A noticeable design difference between the scale model and the full size bus was the addition of elaborately styled park light fittings on each side above the front bumper. These beautifully designed pressed aluminium fittings were added to cover a protruding steering arm on the driver’s side of the bus as a result of the modification from conventional to forward control layout.
GM-H decided to modify the Bedford OB chassis for its Australian release to a flat front, forward control design. Conventional Bedford OB chassis arrived from the UK in CKD form and were assembled and modified to forward control by GM-H locally. To achieve maximum seating, GM-H moved the controls 12 inches further forward and to assist with quite heavy steering, fitted a locally cast 3 inch larger aluminium steering wheel with a 20 inch diameter.
GM-H originally intended to build all bus bodies in-house, but with the pending introduction of their new Holden motor car in 1948, all GM-H resources needed to be redirected to Holden car production.
GM-H now needed to find a different way of building bodies on its Bedford OB chassis. It is unclear whether GM-H began building Bedford OBs at its Woodville, SA plant, its Fishermans Bend, VIC plant or both plants. But in any event, GM-H’s Fishermans Bend, Melbourne VIC plant began modifying OB chassis and outsourced the body building task to CAC (Commonwealth Aircraft Corporation) located nearby to the GM-H Melbourne plant.
CAC was a builder of aircraft, but as WW2 had recently ended, CAC was looking for additional work to maintain its staff levels. The contract offered by GM-H suited CAC, so they began building buses right alongside aircraft production lines.

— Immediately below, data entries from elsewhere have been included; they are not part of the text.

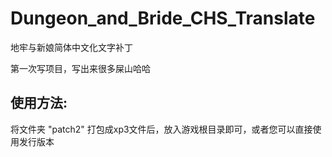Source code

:# Dungeon_and_Bride_CHS_Translate
地牢与新娘简体中文化文字补丁

第一次写项目，写出来很多屎山哈哈

## 使用方法:
将文件夹 "patch2" 打包成xp3文件后，放入游戏根目录即可，或者您可以直接使用发行版本
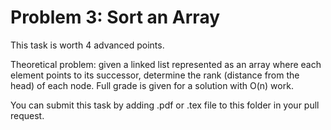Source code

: # Problem 3: Sort an Array

This task is worth 4 advanced points.

Theoretical problem: given a linked list represented as an array where each element points to its successor, determine the rank (distance from the head) of each node. Full grade is given for a solution with O(n) work.

You can submit this task by adding .pdf or .tex file to this folder in your pull request.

GM-H established exclusive distribution of Bedford OBs through its dealer network while withdrawing the opportunity for other bus body builders from building on the Bedford OB chassis. However, the similar Bedford ‘O’ series conventional truck chassis was still accessible by other bus body builders.
GM-H advertising from the period promoted the Bedford OB as the ‘Forward control Bedford “Transit”…the better bus’ in 27 and 33 passenger variants on two different wheel bases.
The Bedford OB was hugely successful for GM-H in Australia with 932 produced (plus the Adelaide prototype) from 1947 until 1952, at which time it was replaced by the larger Bedford SB series. The Bedford OB’s modern forward control layout combined with government post war currency restrictions limiting trade with the USA, resulted in the Bedford OB dominating the Australian private bus market, especially in the State of Victoria.
The Bedford OB was a work horse of a relatively basic design. Drivers and owners either loved them or hated them…sometimes at the same time. The high pitched whine of the transmission was perhaps its most notable and endearing feature, but above all it was cost effective and reliable, attributes sorely needed after WW2.
Driver Brothers purchased Bedford OBs after WW2 and continued purchasing Bedford OBs, SBs, VAMs and a single YRT until the 1970s with the last Driver OB still operating in commercial service in 1967.
Our Bedford OB was purchased from the Victorian Bus Preservation Association in May 1996 and received a full restoration right back to the frame. It now represents #3 from the Driver Brothers fleet in 1947. Bedford OB #3 was publicly unveiled in November 2007 at the Historic Commercial Vehicle Show at Sandown in Melbourne.
This Bedford OB is powered by a Bedford 214ci, 6 cylinder petrol engine with a 4 speed constant mesh transmission. Bedford’s OB model designation signifies ‘O’ as the model series and ‘B’ for bus.